(Collected data)
= = = = = = =
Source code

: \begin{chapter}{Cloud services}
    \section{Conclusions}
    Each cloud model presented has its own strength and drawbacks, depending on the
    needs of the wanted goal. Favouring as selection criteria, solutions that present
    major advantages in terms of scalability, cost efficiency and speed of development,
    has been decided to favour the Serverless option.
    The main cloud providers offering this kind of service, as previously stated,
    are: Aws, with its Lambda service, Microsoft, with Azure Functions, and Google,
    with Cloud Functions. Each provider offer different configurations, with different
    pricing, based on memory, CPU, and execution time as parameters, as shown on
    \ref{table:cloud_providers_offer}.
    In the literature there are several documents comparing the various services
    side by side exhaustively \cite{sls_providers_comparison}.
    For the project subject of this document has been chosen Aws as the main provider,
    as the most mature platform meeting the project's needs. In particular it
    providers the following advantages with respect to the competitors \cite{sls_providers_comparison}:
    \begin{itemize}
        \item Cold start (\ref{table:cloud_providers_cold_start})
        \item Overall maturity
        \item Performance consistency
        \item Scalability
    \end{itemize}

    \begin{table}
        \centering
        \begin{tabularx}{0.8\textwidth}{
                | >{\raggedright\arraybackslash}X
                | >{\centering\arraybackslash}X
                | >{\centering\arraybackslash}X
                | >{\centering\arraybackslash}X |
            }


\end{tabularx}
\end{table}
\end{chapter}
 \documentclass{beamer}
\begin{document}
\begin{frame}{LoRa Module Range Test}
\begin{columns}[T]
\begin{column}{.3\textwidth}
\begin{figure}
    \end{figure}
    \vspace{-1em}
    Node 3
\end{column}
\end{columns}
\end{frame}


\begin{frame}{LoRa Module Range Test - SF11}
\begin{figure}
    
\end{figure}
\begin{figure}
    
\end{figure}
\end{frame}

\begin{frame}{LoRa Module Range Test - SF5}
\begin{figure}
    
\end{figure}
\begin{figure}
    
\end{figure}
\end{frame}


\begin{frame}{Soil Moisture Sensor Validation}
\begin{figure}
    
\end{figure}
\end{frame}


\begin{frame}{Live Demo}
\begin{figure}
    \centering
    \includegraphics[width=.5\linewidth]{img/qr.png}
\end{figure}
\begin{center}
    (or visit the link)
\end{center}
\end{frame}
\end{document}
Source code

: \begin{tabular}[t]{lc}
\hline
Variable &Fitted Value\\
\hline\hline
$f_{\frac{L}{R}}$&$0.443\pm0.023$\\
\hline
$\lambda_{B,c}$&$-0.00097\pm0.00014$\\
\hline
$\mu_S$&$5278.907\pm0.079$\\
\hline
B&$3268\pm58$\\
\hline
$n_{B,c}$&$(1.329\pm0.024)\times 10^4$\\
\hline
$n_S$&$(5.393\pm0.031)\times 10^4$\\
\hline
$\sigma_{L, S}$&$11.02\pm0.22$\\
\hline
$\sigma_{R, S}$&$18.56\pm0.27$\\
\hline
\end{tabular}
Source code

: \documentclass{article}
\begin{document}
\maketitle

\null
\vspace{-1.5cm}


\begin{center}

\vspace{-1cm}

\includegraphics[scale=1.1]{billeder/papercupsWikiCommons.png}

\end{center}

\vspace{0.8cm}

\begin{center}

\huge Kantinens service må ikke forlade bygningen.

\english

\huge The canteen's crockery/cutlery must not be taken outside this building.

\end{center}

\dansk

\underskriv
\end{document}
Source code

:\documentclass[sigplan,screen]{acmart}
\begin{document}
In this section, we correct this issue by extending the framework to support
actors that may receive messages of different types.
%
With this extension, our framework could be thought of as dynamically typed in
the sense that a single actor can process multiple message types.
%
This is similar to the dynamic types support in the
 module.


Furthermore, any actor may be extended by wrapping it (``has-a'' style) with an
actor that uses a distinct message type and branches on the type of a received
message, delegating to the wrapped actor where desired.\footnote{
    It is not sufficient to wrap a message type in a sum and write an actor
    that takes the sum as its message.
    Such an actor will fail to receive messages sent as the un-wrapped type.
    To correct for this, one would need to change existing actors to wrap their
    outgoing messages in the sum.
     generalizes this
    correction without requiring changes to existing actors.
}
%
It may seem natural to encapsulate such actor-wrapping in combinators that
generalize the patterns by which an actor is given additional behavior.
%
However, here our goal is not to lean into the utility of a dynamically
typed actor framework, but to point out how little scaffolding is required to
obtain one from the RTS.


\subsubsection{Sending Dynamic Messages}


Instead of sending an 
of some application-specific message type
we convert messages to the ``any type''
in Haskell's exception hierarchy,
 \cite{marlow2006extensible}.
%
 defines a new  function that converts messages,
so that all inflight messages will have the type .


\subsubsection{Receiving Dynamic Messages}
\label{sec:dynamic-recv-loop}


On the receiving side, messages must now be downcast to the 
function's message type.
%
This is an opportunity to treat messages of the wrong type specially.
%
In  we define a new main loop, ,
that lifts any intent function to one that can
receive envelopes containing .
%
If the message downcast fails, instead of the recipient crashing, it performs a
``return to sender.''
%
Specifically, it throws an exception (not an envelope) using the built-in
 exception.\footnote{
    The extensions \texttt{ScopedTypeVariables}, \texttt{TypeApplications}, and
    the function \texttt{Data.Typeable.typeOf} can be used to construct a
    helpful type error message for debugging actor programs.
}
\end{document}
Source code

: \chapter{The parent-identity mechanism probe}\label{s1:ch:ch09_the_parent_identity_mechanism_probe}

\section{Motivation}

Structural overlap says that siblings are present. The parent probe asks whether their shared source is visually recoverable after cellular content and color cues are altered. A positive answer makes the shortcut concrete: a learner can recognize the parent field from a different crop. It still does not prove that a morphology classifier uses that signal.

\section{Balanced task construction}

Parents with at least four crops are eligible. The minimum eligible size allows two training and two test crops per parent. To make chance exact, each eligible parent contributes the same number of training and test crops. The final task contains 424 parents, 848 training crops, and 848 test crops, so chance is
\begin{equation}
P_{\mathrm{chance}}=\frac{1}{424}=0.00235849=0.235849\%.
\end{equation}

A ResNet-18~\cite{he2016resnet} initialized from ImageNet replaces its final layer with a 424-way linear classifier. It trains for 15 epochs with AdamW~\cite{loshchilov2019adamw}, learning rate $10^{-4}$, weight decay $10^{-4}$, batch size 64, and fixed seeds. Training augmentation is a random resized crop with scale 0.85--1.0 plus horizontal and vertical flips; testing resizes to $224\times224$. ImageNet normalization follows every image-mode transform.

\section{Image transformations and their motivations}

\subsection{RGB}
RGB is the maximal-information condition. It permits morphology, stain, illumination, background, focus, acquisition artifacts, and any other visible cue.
= = = = = = =
Look over the entries for "different", then copy every line that includes that string.

    with Cloud Functions. Each provider offer different configurations, with different
actors that may receive messages of different types.
Structural overlap says that siblings are present. The parent probe asks whether their shared source is visually recoverable after cellular content and color cues are altered. A positive answer makes the shortcut concrete: a learner can recognize the parent field from a different crop. It still does not prove that a morphology classifier uses that signal.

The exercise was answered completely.